Exercise aim: Repeat the listing exactly, line by line, and leave the pictures behind.

Source information:
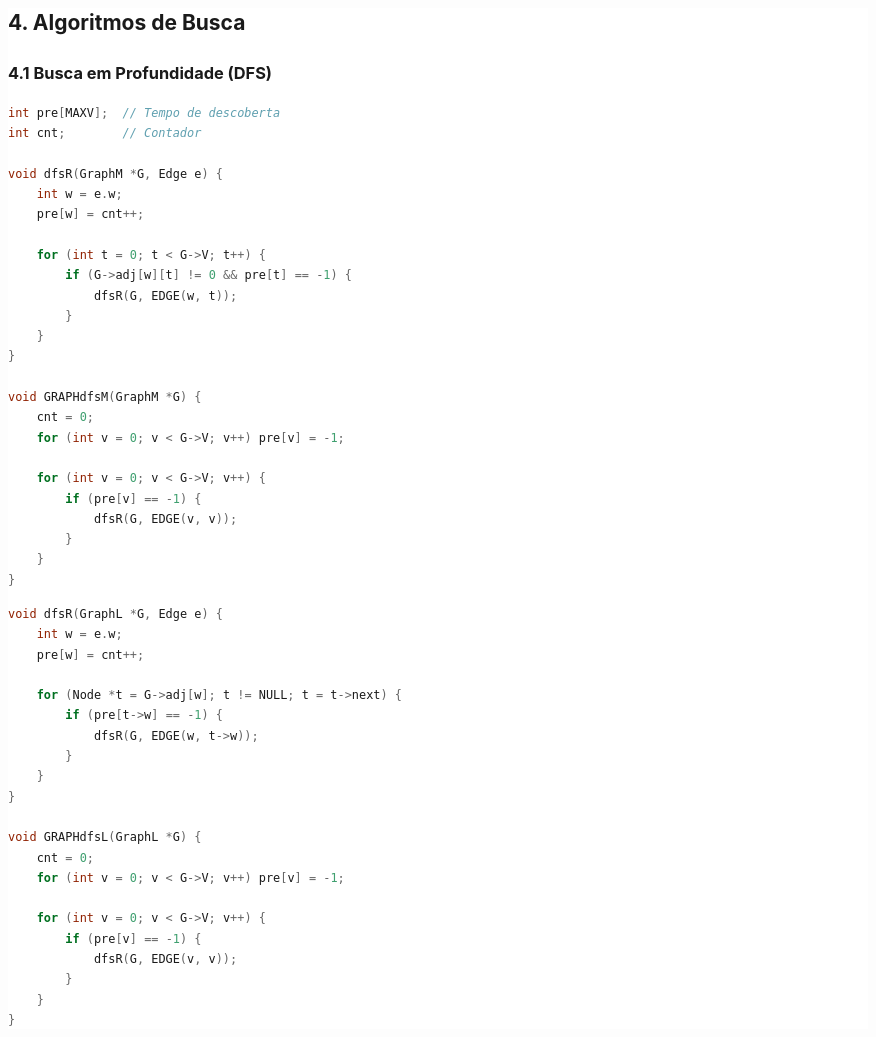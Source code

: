 
## 4. Algoritmos de Busca

### 4.1 Busca em Profundidade (DFS)

```c title="DFS com Matriz de Adjacência:"
int pre[MAXV];  // Tempo de descoberta
int cnt;        // Contador

void dfsR(GraphM *G, Edge e) {
    int w = e.w;
    pre[w] = cnt++;
    
    for (int t = 0; t < G->V; t++) {
        if (G->adj[w][t] != 0 && pre[t] == -1) {
            dfsR(G, EDGE(w, t));
        }
    }
}

void GRAPHdfsM(GraphM *G) {
    cnt = 0;
    for (int v = 0; v < G->V; v++) pre[v] = -1;
    
    for (int v = 0; v < G->V; v++) {
        if (pre[v] == -1) {
            dfsR(G, EDGE(v, v));
        }
    }
}
```

```c title="DFS com Lista de Adjacência:"
void dfsR(GraphL *G, Edge e) {
    int w = e.w;
    pre[w] = cnt++;
    
    for (Node *t = G->adj[w]; t != NULL; t = t->next) {
        if (pre[t->w] == -1) {
            dfsR(G, EDGE(w, t->w));
        }
    }
}

void GRAPHdfsL(GraphL *G) {
    cnt = 0;
    for (int v = 0; v < G->V; v++) pre[v] = -1;
    
    for (int v = 0; v < G->V; v++) {
        if (pre[v] == -1) {
            dfsR(G, EDGE(v, v));
        }
    }
}
```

Result of this task:
Source code

: 
## 4. Algoritmos de Busca

### 4.1 Busca em Profundidade (DFS)

```c title="DFS com Matriz de Adjacência:"
int pre[MAXV];  // Tempo de descoberta
int cnt;        // Contador

void dfsR(GraphM *G, Edge e) {
    int w = e.w;
    pre[w] = cnt++;
    
    for (int t = 0; t < G->V; t++) {
        if (G->adj[w][t] != 0 && pre[t] == -1) {
            dfsR(G, EDGE(w, t));
        }
    }
}

void GRAPHdfsM(GraphM *G) {
    cnt = 0;
    for (int v = 0; v < G->V; v++) pre[v] = -1;
    
    for (int v = 0; v < G->V; v++) {
        if (pre[v] == -1) {
            dfsR(G, EDGE(v, v));
        }
    }
}
```

```c title="DFS com Lista de Adjacência:"
void dfsR(GraphL *G, Edge e) {
    int w = e.w;
    pre[w] = cnt++;
    
    for (Node *t = G->adj[w]; t != NULL; t = t->next) {
        if (pre[t->w] == -1) {
            dfsR(G, EDGE(w, t->w));
        }
    }
}

void GRAPHdfsL(GraphL *G) {
    cnt = 0;
    for (int v = 0; v < G->V; v++) pre[v] = -1;
    
    for (int v = 0; v < G->V; v++) {
        if (pre[v] == -1) {
            dfsR(G, EDGE(v, v));
        }
    }
}
```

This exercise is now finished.